Hall of Famer Borel Talks ‘50 to 1,’ Mine that Bird and Kentucky Derby

Pop Culture

As Kentucky Derby fever mounts, relive one of the most amazing wins in the history of the race. On April 28, the movie “50 to 1,” the story of Mine That Bird, comes to DVD and digital HD from Sony Pictures Home Entertainment.

There’s a lot to love in the story of Mine That Bird. His misfit New Mexico cowboy connections overcame dramatic obstacles to get to him in the winner’s circle in 2009. It is an intriguing story to both casual fans and racing enthusiasts.

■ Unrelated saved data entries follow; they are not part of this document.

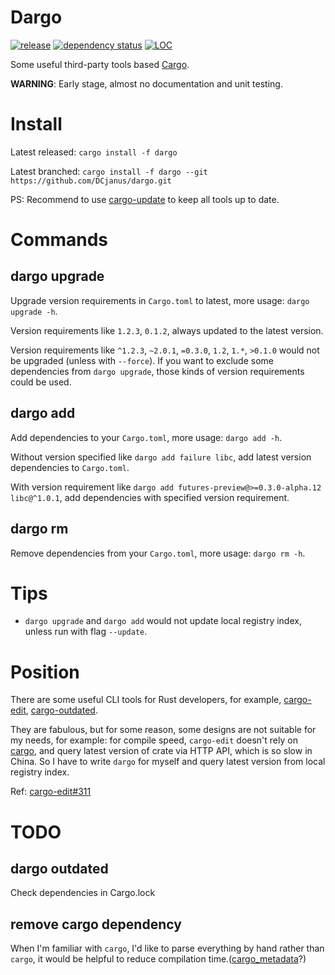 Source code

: # Dargo

[![release](https://img.shields.io/crates/v/dargo.svg)](https://crates.io/crates/dargo)
[![dependency status](https://deps.rs/repo/github/dcjanus/dargo/status.svg)](https://deps.rs/repo/github/dcjanus/dargo)
[![LOC](https://tokei.rs/b1/github/dcjanus/dargo)](https://github.com/dcjanus/dargo)

Some useful third-party tools based [Cargo](https://github.com/rust-lang/cargo).

**WARNING**: Early stage, almost no documentation and unit testing.

# Install

Latest released: `cargo install -f dargo`

Latest branched: `cargo install -f dargo --git https://github.com/DCjanus/dargo.git`

PS: Recommend to use [cargo-update](https://github.com/nabijaczleweli/cargo-update) to keep all tools up to date.

# Commands

## dargo upgrade

Upgrade version requirements in `Cargo.toml` to latest, more usage: `dargo upgrade -h`.

Version requirements like `1.2.3`, `0.1.2`, always updated to the latest version. 

Version requirements like `^1.2.3`, `~2.0.1`, `=0.3.0`, `1.2`, `1.*`, `>0.1.0` would not be upgraded (unless with `--force`). If you want to exclude some dependencies from `dargo upgrade`, those kinds of version requirements could be used.

## dargo add

Add dependencies to your `Cargo.toml`, more usage: `dargo add -h`.

Without version specified like `dargo add failure libc`, add latest version dependencies to `Cargo.toml`.

With version requirement like `dargo add futures-preview@>=0.3.0-alpha.12 libc@^1.0.1`, add dependencies with specified version requirement.

## dargo rm

Remove dependencies from your `Cargo.toml`, more usage: `dargo rm -h`.

# Tips

+ `dargo upgrade` and `dargo add` would not update local registry index, unless run with flag `--update`.

# Position

There are some useful CLI tools for Rust developers, for example, [cargo-edit](https://github.com/killercup/cargo-edit), [cargo-outdated](https://github.com/kbknapp/cargo-outdated).

They are fabulous, but for some reason, some designs are not suitable for my needs, for example: for compile speed, `cargo-edit` doesn't rely on [cargo](https://crates.io/crates/cargo), and query latest version of crate via HTTP API, which is so slow in China. So I have to write `dargo` for myself and query latest version from local registry index.

Ref: [cargo-edit#311](https://github.com/killercup/cargo-edit/issues/311)

# TODO 

## dargo outdated

Check dependencies in Cargo.lock

## remove cargo dependency

When I'm familiar with `cargo`, I'd like to parse everything by hand rather than `cargo`, it would be helpful to reduce compilation time.([cargo_metadata](https://crates.io/crates/cargo_metadata/)?)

“50 to 1” was a labor of love for Jim Wilson, who experienced great success as the producer of “The Bodyguard,” “Wyatt Earp” and “Dances with Wolves” (which won seven Academy Awards, including Best Picture).

Wilson also owns racehorses. He wanted to merge two loves and produce a racing story, and he found it as he watched the 2009 Kentucky Derby. Wilson wrote, produced and directed “50 to 1” and raised the money to get it into production.


Wilson approached jockey Calvin Borel about playing himself in the movie.

Borel was interested, so he, his wife, Lisa, and his agent read the script and quite a few revisions. Filming began in September 2012.

Even though Borel doesn’t appear until the final third of the movie, he devoted significant time to the project and carefully balanced riding and filming.

“I took off in the summer four or five days since I was still trying to ride a few horses here and there,” Borel said. “This went on for two years. Going all over the country trying to get the shots. We got it done this way.”

The last five days were particularly intense, with filming beginning at 5 a.m. and ending at 10 p.m.

“Jim was so awesome to me. He let me do what I wanted to do,” Borel said. “I loved all the people I played with. They were so nice and took my hand and walked me through it. I had a good time.”

Borel said “50 to 1” is accurate. 


“It’s real,” he said. “That’s what I love about the movie. I think that’s what everyone loves about it.”

As an aficionado, I was anxious to see Borel play himself.

I was a Borel fan before he won the Kentucky Derby three times in four years, before he was inducted into the Racing Hall of Fame and before he gained milestone win 5,000 at my home track, Oaklawn Park. Borel is revered there and elsewhere. He is personable and modest. Because I like him so much, I was a little nervous for Borel. He had never acted before. He speaks with a heavy Cajun accent. He received little formal education. I held my breath and hoped Borel would do OK on camera.

Borel’s performance was one of the biggest delights of the movie. He was fantastic. My worry was wasted on him.

The movie incorporated many of the details I know and love about Borel and Mine That Bird.

One of the reasons Borel was chosen to ride Mine That Bird is he had experience excelling with a longshot. He won the 2006 Stephen Foster Handicap on 91.70-to-1 Seek Gold, a horse owned by my friends Ted Bowman and Kristi Couch. Another reason he was chosen is because he won the 2007 Kentucky Derby on Street Sense.

“That was the best moment of life,” Borel said. “There will never be another one like that.”

Success was not coming as easily in 2009.

“I went through so many horses that year, five or six horses,” Borel said. “Then we found Mine That Bird.

“When I worked him, I worked him like they did at Woodbine,” Borel said, referring to the Canadian track where Mine That Bird had won four straight races as a 2-year-old, which were his only wins prior to the Kentucky Derby. “Really and truly, he shouldn’t have been 50 to 1.”


Photo by Eclipse Sportswire

Predictably, Borel said his favorite scene in the film is the race and the view of Mine That Bird after he crosses the finish line.

Mine That Bird’s $103.20 payout for a $2 bet was the second largest in Kentucky Derby history behind only Donerail, who paid $184.90 in 1913.

The day before winning with Mine That Bird, Borel won the Kentucky Oaks with Rachel Alexandra. Both horses were entered in the second leg of the Triple Crown, the Preakness Stakes, and Borel made the decision to ride the filly.

“That was the longest two weeks of my life,” Borel said.

When the raceday finally arrived, Rachel Alexandra and Borel won the Preakness with Mine That Bird and Mike Smith closing for second.

“Mine That Bird came back. He wasn’t a fluke,” Borel said.

In the Belmont Stakes, the third leg of the triple crown, Mine That Bird and Borel teamed up again and finished third.

Borel won his third Kentucky Derby the next year aboard Super Saver. He rides El Kabier on Saturday and will attempt to gain his fourth Kentucky Derby victory.

“El Kabier gives you 110%. He’s doing good. He’s a nice a colt,” Borel said. “We’ll need luck and hope the good Lord helps.”